### INPUT

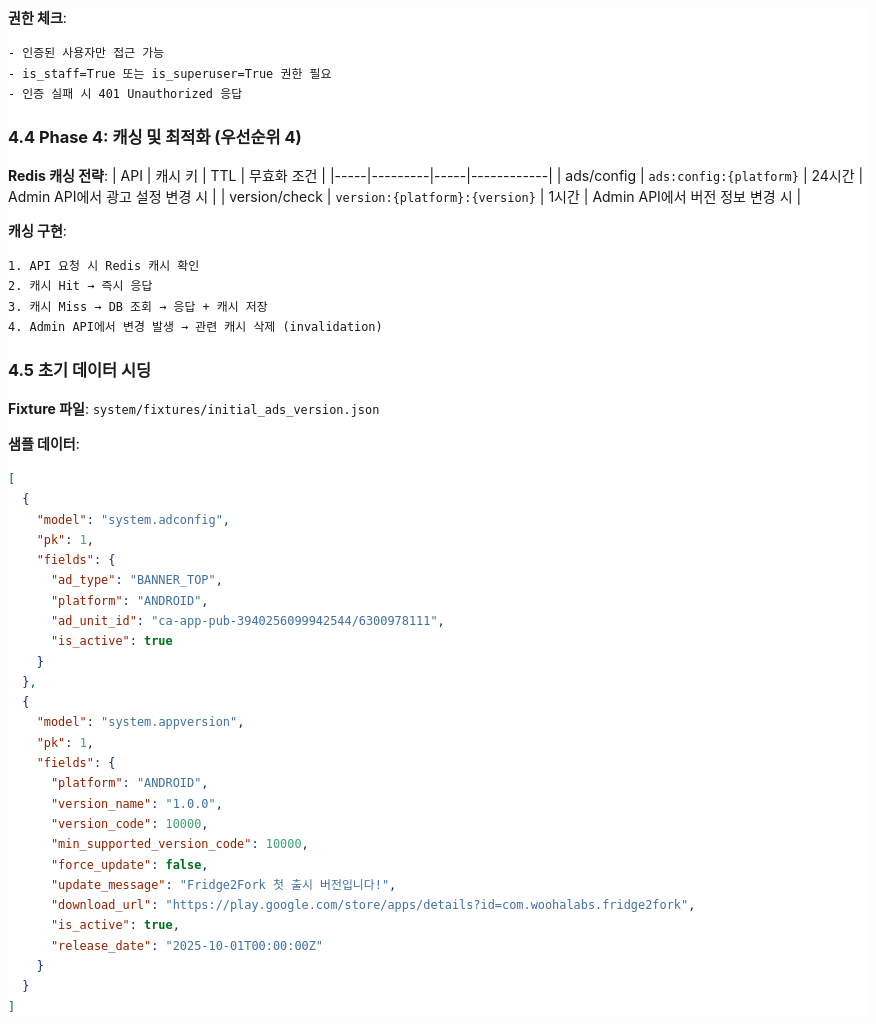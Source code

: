 **권한 체크**:
```
- 인증된 사용자만 접근 가능
- is_staff=True 또는 is_superuser=True 권한 필요
- 인증 실패 시 401 Unauthorized 응답
```

### 4.4 Phase 4: 캐싱 및 최적화 (우선순위 4)

**Redis 캐싱 전략**:
| API | 캐시 키 | TTL | 무효화 조건 |
|-----|---------|-----|------------|
| ads/config | `ads:config:{platform}` | 24시간 | Admin API에서 광고 설정 변경 시 |
| version/check | `version:{platform}:{version}` | 1시간 | Admin API에서 버전 정보 변경 시 |

**캐싱 구현**:
```
1. API 요청 시 Redis 캐시 확인
2. 캐시 Hit → 즉시 응답
3. 캐시 Miss → DB 조회 → 응답 + 캐시 저장
4. Admin API에서 변경 발생 → 관련 캐시 삭제 (invalidation)
```

### 4.5 초기 데이터 시딩

**Fixture 파일**: `system/fixtures/initial_ads_version.json`

**샘플 데이터**:
```json
[
  {
    "model": "system.adconfig",
    "pk": 1,
    "fields": {
      "ad_type": "BANNER_TOP",
      "platform": "ANDROID",
      "ad_unit_id": "ca-app-pub-3940256099942544/6300978111",
      "is_active": true
    }
  },
  {
    "model": "system.appversion",
    "pk": 1,
    "fields": {
      "platform": "ANDROID",
      "version_name": "1.0.0",
      "version_code": 10000,
      "min_supported_version_code": 10000,
      "force_update": false,
      "update_message": "Fridge2Fork 첫 출시 버전입니다!",
      "download_url": "https://play.google.com/store/apps/details?id=com.woohalabs.fridge2fork",
      "is_active": true,
      "release_date": "2025-10-01T00:00:00Z"
    }
  }
]
```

### TASK PROMPT
With "model" as the string to match, show every line of the entries above that has it.

### EXERCISE ANSWER
    "model": "system.adconfig",
    "model": "system.appversion",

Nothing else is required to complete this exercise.